→ **Task description**:
Would you please retype, exactly, the lines of the listing below between the line with "Type** – the" and the line with "capturing is renumbered.", inclusive?

→ **Supplied records**:
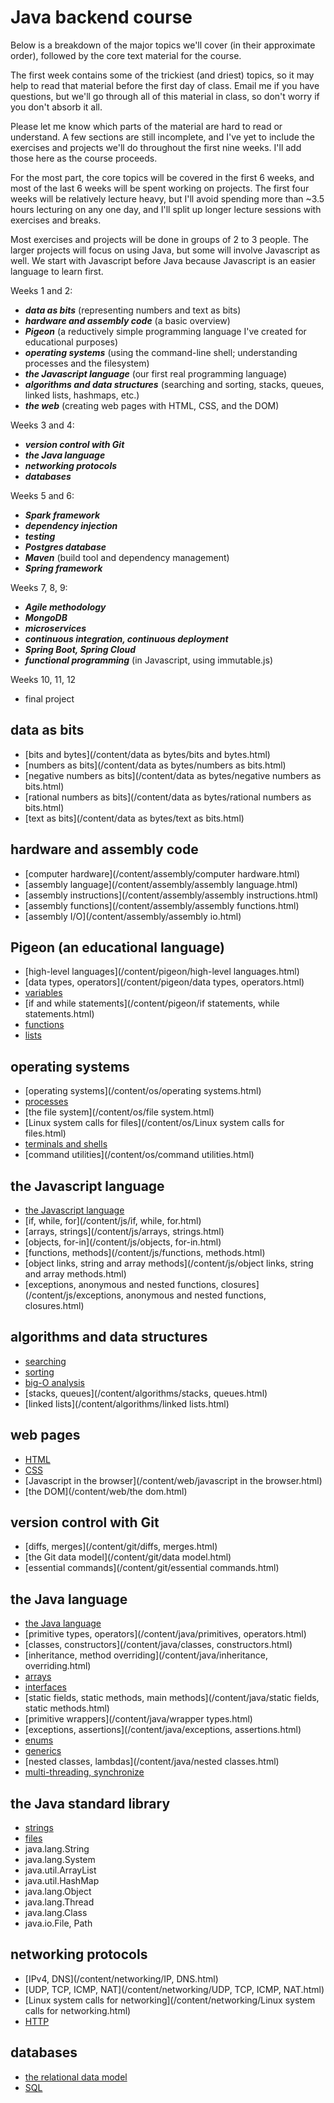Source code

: # Java backend course

Below is a breakdown of the major topics we'll cover (in their approximate order), followed by the core text material for the course.

The first week contains some of the trickiest (and driest) topics, so it may help to read that material before the first day of class. Email me if you have questions, but we'll go through all of this material in class, so don't worry if you don't absorb it all.

Please let me know which parts of the material are hard to read or understand. A few sections are still incomplete, and I've yet to include the exercises and projects we'll do throughout the first nine weeks. I'll add those here as the course proceeds.

For the most part, the core topics will be covered in the first 6 weeks, and most of the last 6 weeks will be spent working on projects. The first four weeks will be relatively lecture heavy, but I'll avoid spending more than ~3.5 hours lecturing on any one day, and I'll split up longer lecture sessions with exercises and breaks.

Most exercises and projects will be done in groups of 2 to 3 people. The larger projects will focus on using Java, but some will involve Javascript as well. We start with Javascript before Java because Javascript is an easier language to learn first.

Weeks 1 and 2:

 - ***data as bits*** (representing numbers and text as bits)
 - ***hardware and assembly code*** (a basic overview)
 - ***Pigeon*** (a reductively simple programming language I've created for educational purposes)
 - ***operating systems*** (using the command-line shell; understanding processes and the filesystem)
 - ***the Javascript language*** (our first real programming language)
 - ***algorithms and data structures*** (searching and sorting, stacks, queues, linked lists, hashmaps, etc.)
 - ***the web*** (creating web pages with HTML, CSS, and the DOM)

Weeks 3 and 4:

 - ***version control with Git***
 - ***the Java language***
 - ***networking protocols***
 - ***databases***

Weeks 5 and 6:

 - ***Spark framework***
 - ***dependency injection***
 - ***testing***
 - ***Postgres database***
 - ***Maven*** (build tool and dependency management)
 - ***Spring framework***

Weeks 7, 8, 9:

 - ***Agile methodology***
 - ***MongoDB***
 - ***microservices***
 - ***continuous integration, continuous deployment***
 - ***Spring Boot, Spring Cloud***
 - ***functional programming*** (in Javascript, using immutable.js)

Weeks 10, 11, 12

 - final project

## data as bits

 - [bits and bytes](/content/data as bytes/bits and bytes.html)
 - [numbers as bits](/content/data as bytes/numbers as bits.html)
 - [negative numbers as bits](/content/data as bytes/negative numbers as bits.html)
 - [rational numbers as bits](/content/data as bytes/rational numbers as bits.html)
 - [text as bits](/content/data as bytes/text as bits.html)

## hardware and assembly code

 - [computer hardware](/content/assembly/computer hardware.html)
 - [assembly language](/content/assembly/assembly language.html)
 - [assembly instructions](/content/assembly/assembly instructions.html)
 - [assembly functions](/content/assembly/assembly functions.html)
 - [assembly I/O](/content/assembly/assembly io.html)

## Pigeon (an educational language)

 - [high-level languages](/content/pigeon/high-level languages.html)
 - [data types, operators](/content/pigeon/data types, operators.html)
 - [variables](/content/pigeon/variables.html)
 - [if and while statements](/content/pigeon/if statements, while statements.html)
 - [functions](/content/pigeon/functions.html)
 - [lists](/content/pigeon/lists.html)

## operating systems

 - [operating systems](/content/os/operating systems.html)
 - [processes](/content/os/processes.html)
 - [the file system](/content/os/file system.html)
 - [Linux system calls for files](/content/os/Linux system calls for files.html)
 - [terminals and shells](/content/os/terminals.html)
 - [command utilities](/content/os/command utilities.html)

## the Javascript language

 - [the Javascript language](/content/js/Javascript.html) 
 - [if, while, for](/content/js/if, while, for.html)
 - [arrays, strings](/content/js/arrays, strings.html)
 - [objects, for-in](/content/js/objects, for-in.html)
 - [functions, methods](/content/js/functions, methods.html)
 - [object links, string and array methods](/content/js/object links, string and array methods.html)
 - [exceptions, anonymous and nested functions, closures](/content/js/exceptions, anonymous and nested functions, closures.html)

## algorithms and data structures

 - [searching](/content/algorithms/searching.html)
 - [sorting](/content/algorithms/sorting.html)
 - [big-O analysis](/content/algorithms/bigO.html)
 - [stacks, queues](/content/algorithms/stacks, queues.html)
 - [linked lists](/content/algorithms/linked lists.html)

## web pages

 - [HTML](/content/web/html.html)
 - [CSS](/content/web/css.html)
 - [Javascript in the browser](/content/web/javascript in the browser.html)
 - [the DOM](/content/web/the dom.html)

## version control with Git

 - [diffs, merges](/content/git/diffs, merges.html)
 - [the Git data model](/content/git/data model.html)
 - [essential commands](/content/git/essential commands.html)

## the Java language

 - [the Java language](/content/java/Java.html)
 - [primitive types, operators](/content/java/primitives, operators.html)
 - [classes, constructors](/content/java/classes, constructors.html)
 - [inheritance, method overriding](/content/java/inheritance, overriding.html)
 - [arrays](/content/java/arrays.html)
 - [interfaces](/content/java/interfaces.html)
 - [static fields, static methods, main methods](/content/java/static fields, static methods.html)
 - [primitive wrappers](/content/java/wrapper types.html)
 - [exceptions, assertions](/content/java/exceptions, assertions.html)
 - [enums](/content/java/enums.html)
 - [generics](/content/java/generics.html)
 - [nested classes, lambdas](/content/java/nested classes.html)
 - [multi-threading, synchronize](/content/java/threads.html)

## the Java standard library

 - [strings](/content/java/strings.html)
 - [files](/content/java/files.html)
 - java.lang.String
 - java.lang.System
 - java.util.ArrayList
 - java.util.HashMap
 - java.lang.Object
 - java.lang.Thread
 - java.lang.Class
 - java.io.File, Path

## networking protocols

 - [IPv4, DNS](/content/networking/IP, DNS.html)
 - [UDP, TCP, ICMP, NAT](/content/networking/UDP, TCP, ICMP, NAT.html)
 - [Linux system calls for networking](/content/networking/Linux system calls for networking.html)
 - [HTTP](/content/networking/http.html)

## databases

 - [the relational data model]()
 - [SQL]()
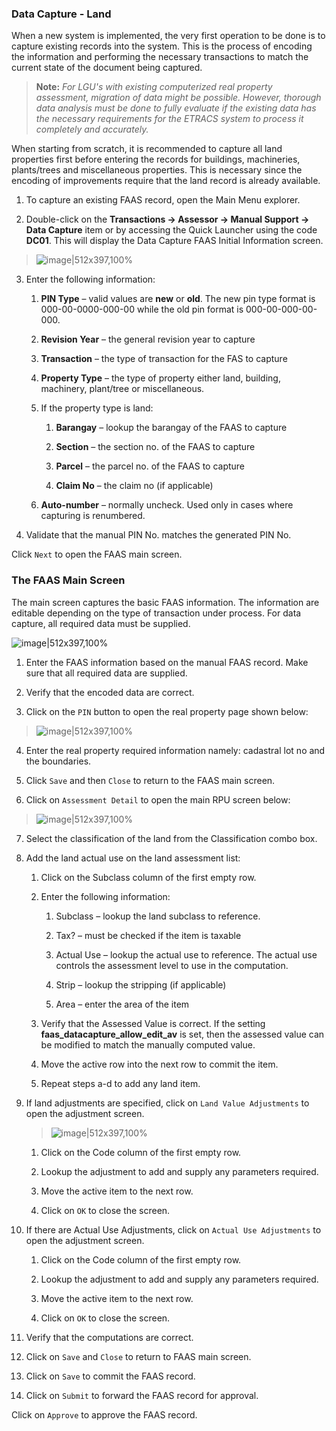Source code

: ### Data Capture - Land

When a new system is implemented, the very first operation to be done is
to capture existing records into the system. This is the process of
encoding the information and performing the necessary transactions to
match the current state of the document being captured.

> **Note:** *For LGU's with existing computerized real property
> assessment, migration of data might be possible. However, thorough
> data analysis must be done to fully evaluate if the existing data has
> the necessary requirements for the ETRACS system to process it
> completely and accurately.*

When starting from scratch, it is recommended to capture all land
properties first before entering the records for buildings, machineries,
plants/trees and miscellaneous properties. This is necessary since the
encoding of improvements require that the land record is already
available.

1.  To capture an existing FAAS record, open the Main Menu explorer.

2.  Double-click on the **Transactions -&gt; Assessor -&gt; Manual
    Support -&gt; Data Capture** item or by accessing the Quick Launcher
    using the code **DC01**. This will display the Data Capture FAAS
    Initial Information screen.

> ![image|512x397,100%](images\image188.png)
<!-- > <img src="images\image188.png" style="width:2.26282in;height:2.59343in" /> -->

3.  Enter the following information:

    1.  **PIN Type** – valid values are **new** or **old**. The new pin
        type format is 000-00-0000-000-00 while the old pin format is
        000-00-000-00-000.

    2.  **Revision Year** – the general revision year to capture

    3.  **Transaction** – the type of transaction for the FAS to capture

    4.  **Property Type** – the type of property either land, building,
        machinery, plant/tree or miscellaneous.

    5.  If the property type is land:

        1.  **Barangay** – lookup the barangay of the FAAS to capture

        2.  **Section** – the section no. of the FAAS to capture

        3.  **Parcel** – the parcel no. of the FAAS to capture

        4.  **Claim No** – the claim no (if applicable)

    6.  **Auto-number** – normally uncheck. Used only in cases where
        capturing is renumbered.

4.  Validate that the manual PIN No. matches the generated PIN No.

Click `Next` to open the FAAS main screen.

### The FAAS Main Screen

The main screen captures the basic FAAS information. The information are
editable depending on the type of transaction under process. For data
capture, all required data must be supplied.

![image|512x397,100%](images\image189.png)
<!-- <img src="images\image189.png" style="width:5.11186in;height:3.73703in" /> -->

1.  Enter the FAAS information based on the manual FAAS record. Make
    sure that all required data are supplied.

2.  Verify that the encoded data are correct.

3.  Click on the `PIN` button to open the real property page shown
    below:

> ![image|512x397,100%](images\image190.png)
<!-- > <img src="images\image190.png" style="width:4.48188in;height:3.27459in" /> -->

4.  Enter the real property required information namely: cadastral lot
    no and the boundaries.

5.  Click `Save` and then `Close` to return to the FAAS main screen.

6.  Click on `Assessment Detail` to open the main RPU screen below:

> ![image|512x397,100%](images\image191.png)
<!-- > <img src="images\image191.png" style="width:5.12957in;height:3.44749in" /> -->

7.  Select the classification of the land from the Classification combo
    box.

8.  Add the land actual use on the land assessment list:

    1.  Click on the Subclass column of the first empty row.

    2.  Enter the following information:

        1.  Subclass – lookup the land subclass to reference.

        2.  Tax? – must be checked if the item is taxable

        3.  Actual Use – lookup the actual use to reference. The actual
            use controls the assessment level to use in the computation.

        4.  Strip – lookup the stripping (if applicable)

        5.  Area – enter the area of the item

    3.  Verify that the Assessed Value is correct. If the setting
        **faas\_datacapture\_allow\_edit\_av** is set, then the assessed
        value can be modified to match the manually computed value.

    4.  Move the active row into the next row to commit the item.

    5.  Repeat steps a-d to add any land item.

9.  If land adjustments are specified, click on `Land Value
    Adjustments` to open the adjustment screen.

    > ![image|512x397,100%](images\image192.png)
    <!-- > <img src="images\image192.png" style="width:3.59955in;height:2.67467in" /> -->

    1.  Click on the Code column of the first empty row.

    2.  Lookup the adjustment to add and supply any parameters required.

    3.  Move the active item to the next row.

    4.  Click on `OK` to close the screen.

<!-- -->

10. If there are Actual Use Adjustments, click on `Actual Use
    Adjustments` to open the adjustment screen.

    1.  Click on the Code column of the first empty row.

    2.  Lookup the adjustment to add and supply any parameters required.

    3.  Move the active item to the next row.

    4.  Click on `OK` to close the screen.

11. Verify that the computations are correct.

12. Click on `Save` and `Close` to return to FAAS main screen.

13. Click on `Save` to commit the FAAS record.

14. Click on `Submit` to forward the FAAS record for approval.

Click on `Approve` to approve the FAAS record.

→ **Result of the exercise**:
    4.  **Property Type** – the type of property either land, building,
        machinery, plant/tree or miscellaneous.

    5.  If the property type is land:

        1.  **Barangay** – lookup the barangay of the FAAS to capture

        2.  **Section** – the section no. of the FAAS to capture

        3.  **Parcel** – the parcel no. of the FAAS to capture

        4.  **Claim No** – the claim no (if applicable)

    6.  **Auto-number** – normally uncheck. Used only in cases where
        capturing is renumbered.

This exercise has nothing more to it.